Plain-text document sources
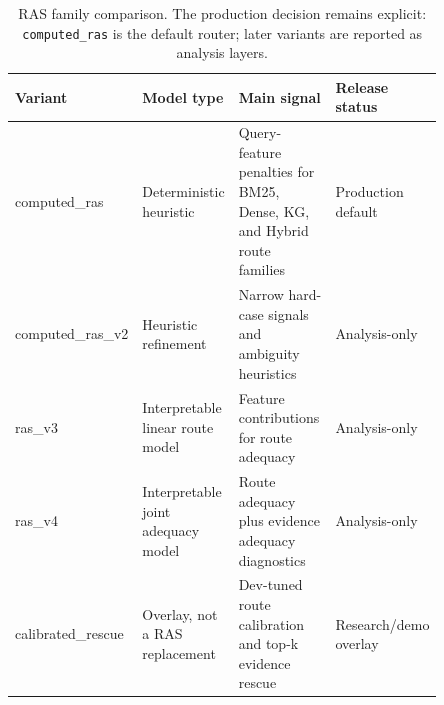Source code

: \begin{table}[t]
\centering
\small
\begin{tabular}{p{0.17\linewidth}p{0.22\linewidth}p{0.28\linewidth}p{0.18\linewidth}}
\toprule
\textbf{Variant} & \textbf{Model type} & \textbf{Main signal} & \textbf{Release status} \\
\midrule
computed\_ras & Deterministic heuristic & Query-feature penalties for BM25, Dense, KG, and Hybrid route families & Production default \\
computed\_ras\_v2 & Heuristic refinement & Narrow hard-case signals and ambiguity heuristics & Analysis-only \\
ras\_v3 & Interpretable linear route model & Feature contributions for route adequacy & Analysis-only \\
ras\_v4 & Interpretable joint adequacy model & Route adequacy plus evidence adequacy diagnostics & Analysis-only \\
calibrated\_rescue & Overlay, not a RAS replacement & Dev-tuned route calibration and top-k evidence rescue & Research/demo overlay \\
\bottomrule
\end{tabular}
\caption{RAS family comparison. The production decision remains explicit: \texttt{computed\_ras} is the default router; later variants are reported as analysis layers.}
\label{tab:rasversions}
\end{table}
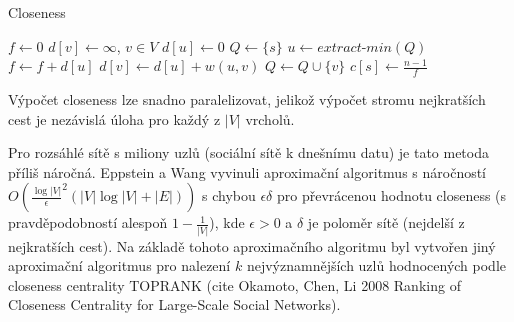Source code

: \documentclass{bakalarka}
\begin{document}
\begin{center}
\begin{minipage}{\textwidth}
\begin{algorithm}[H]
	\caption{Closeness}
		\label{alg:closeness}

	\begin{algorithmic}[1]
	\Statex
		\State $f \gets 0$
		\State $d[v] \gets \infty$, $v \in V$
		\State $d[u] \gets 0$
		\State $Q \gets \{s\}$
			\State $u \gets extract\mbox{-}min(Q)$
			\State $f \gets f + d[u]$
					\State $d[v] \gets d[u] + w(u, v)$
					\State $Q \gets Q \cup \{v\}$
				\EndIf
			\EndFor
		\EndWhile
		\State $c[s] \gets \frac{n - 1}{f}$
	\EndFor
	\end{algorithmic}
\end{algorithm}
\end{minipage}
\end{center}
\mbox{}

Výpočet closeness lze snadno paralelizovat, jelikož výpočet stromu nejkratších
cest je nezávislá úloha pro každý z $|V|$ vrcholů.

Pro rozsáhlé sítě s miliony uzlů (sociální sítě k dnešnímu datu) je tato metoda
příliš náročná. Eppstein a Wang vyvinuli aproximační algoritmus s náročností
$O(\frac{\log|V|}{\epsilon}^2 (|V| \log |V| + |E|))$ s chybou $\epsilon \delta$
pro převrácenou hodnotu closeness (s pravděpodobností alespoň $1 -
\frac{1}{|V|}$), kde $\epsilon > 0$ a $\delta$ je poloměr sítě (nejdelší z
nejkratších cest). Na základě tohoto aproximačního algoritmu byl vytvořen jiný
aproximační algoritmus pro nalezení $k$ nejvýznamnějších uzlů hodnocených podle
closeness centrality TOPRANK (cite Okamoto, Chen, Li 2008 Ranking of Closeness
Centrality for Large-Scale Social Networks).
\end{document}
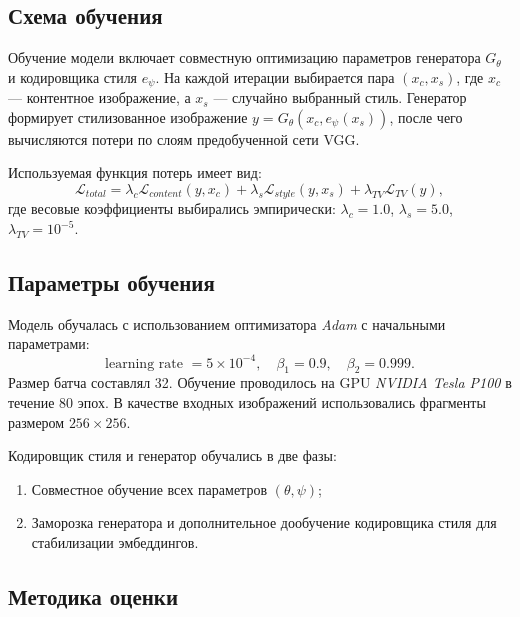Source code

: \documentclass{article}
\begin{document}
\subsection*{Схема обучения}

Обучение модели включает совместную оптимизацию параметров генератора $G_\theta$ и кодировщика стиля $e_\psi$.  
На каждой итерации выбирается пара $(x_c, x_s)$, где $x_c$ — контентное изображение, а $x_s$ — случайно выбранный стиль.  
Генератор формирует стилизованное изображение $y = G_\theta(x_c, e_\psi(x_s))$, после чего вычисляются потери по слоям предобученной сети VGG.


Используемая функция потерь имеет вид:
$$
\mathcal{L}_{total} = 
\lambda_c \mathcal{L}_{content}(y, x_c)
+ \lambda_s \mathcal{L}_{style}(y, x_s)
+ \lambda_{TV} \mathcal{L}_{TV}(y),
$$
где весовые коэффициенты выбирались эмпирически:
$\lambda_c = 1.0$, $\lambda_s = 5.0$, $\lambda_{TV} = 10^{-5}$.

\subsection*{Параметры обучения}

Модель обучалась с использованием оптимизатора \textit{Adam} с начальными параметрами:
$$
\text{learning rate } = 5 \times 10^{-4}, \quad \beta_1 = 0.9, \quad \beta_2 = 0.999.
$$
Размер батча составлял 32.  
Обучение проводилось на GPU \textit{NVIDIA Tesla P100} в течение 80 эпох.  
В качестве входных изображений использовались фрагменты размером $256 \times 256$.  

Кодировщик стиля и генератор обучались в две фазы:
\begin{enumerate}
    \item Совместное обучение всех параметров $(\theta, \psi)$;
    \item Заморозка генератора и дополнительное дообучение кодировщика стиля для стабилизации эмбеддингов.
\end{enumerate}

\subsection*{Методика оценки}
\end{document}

---

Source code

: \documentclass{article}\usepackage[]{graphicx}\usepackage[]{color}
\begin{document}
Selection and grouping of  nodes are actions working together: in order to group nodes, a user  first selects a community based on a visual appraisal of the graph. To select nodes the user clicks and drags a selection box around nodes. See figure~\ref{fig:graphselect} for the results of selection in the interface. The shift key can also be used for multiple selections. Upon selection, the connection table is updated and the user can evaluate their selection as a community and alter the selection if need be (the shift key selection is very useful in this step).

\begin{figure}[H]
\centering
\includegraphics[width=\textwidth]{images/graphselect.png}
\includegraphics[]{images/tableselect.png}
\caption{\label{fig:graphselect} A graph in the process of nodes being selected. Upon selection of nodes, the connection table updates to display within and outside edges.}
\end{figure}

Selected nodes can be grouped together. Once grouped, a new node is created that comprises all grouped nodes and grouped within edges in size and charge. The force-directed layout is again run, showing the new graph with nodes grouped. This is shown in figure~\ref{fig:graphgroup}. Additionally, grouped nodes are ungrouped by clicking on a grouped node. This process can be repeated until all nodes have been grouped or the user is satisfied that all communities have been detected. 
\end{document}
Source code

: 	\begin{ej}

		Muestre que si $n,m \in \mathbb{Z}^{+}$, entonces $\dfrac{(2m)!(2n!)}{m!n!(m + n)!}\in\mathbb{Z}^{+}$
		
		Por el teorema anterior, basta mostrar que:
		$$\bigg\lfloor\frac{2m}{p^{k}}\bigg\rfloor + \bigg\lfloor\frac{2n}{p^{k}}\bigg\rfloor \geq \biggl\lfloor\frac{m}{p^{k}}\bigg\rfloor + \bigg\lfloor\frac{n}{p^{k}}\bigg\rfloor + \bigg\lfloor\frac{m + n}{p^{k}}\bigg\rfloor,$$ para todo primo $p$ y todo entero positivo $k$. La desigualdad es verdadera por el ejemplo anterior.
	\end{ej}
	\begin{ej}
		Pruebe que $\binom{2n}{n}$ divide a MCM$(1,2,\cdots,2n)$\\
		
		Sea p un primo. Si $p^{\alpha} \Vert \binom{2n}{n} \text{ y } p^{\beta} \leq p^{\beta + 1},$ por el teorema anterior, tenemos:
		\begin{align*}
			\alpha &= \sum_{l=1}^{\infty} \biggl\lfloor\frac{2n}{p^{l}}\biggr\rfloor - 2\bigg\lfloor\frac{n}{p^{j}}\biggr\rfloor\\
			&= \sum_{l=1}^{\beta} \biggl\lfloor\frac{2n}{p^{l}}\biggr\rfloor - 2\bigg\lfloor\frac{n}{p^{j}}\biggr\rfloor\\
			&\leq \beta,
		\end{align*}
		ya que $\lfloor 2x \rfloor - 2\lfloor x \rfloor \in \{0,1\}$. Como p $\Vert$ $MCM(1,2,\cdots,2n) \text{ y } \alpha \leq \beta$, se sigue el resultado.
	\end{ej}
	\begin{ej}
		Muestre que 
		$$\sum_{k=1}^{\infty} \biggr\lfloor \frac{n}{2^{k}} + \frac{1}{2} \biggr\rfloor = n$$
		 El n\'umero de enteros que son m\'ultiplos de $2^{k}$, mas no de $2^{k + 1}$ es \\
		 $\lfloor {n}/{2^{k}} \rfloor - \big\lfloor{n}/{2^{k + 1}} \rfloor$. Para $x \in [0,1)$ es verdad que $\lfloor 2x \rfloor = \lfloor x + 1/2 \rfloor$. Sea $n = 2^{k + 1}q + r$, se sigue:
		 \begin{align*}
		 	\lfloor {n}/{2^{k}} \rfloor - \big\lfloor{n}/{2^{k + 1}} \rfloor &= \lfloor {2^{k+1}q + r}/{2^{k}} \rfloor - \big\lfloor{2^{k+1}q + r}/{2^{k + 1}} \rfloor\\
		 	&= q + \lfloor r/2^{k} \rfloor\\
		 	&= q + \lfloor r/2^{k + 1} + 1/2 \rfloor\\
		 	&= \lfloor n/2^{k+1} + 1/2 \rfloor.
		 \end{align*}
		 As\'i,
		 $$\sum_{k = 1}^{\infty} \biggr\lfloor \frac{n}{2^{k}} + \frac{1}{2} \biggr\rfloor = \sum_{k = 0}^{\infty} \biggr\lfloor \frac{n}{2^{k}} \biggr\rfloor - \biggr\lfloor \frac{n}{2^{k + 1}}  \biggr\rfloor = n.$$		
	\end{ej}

Exercise: Write out every line from the entries where "teorema" appears.

Solved problem:
		Por el teorema anterior, basta mostrar que:
		Sea p un primo. Si $p^{\alpha} \Vert \binom{2n}{n} \text{ y } p^{\beta} \leq p^{\beta + 1},$ por el teorema anterior, tenemos:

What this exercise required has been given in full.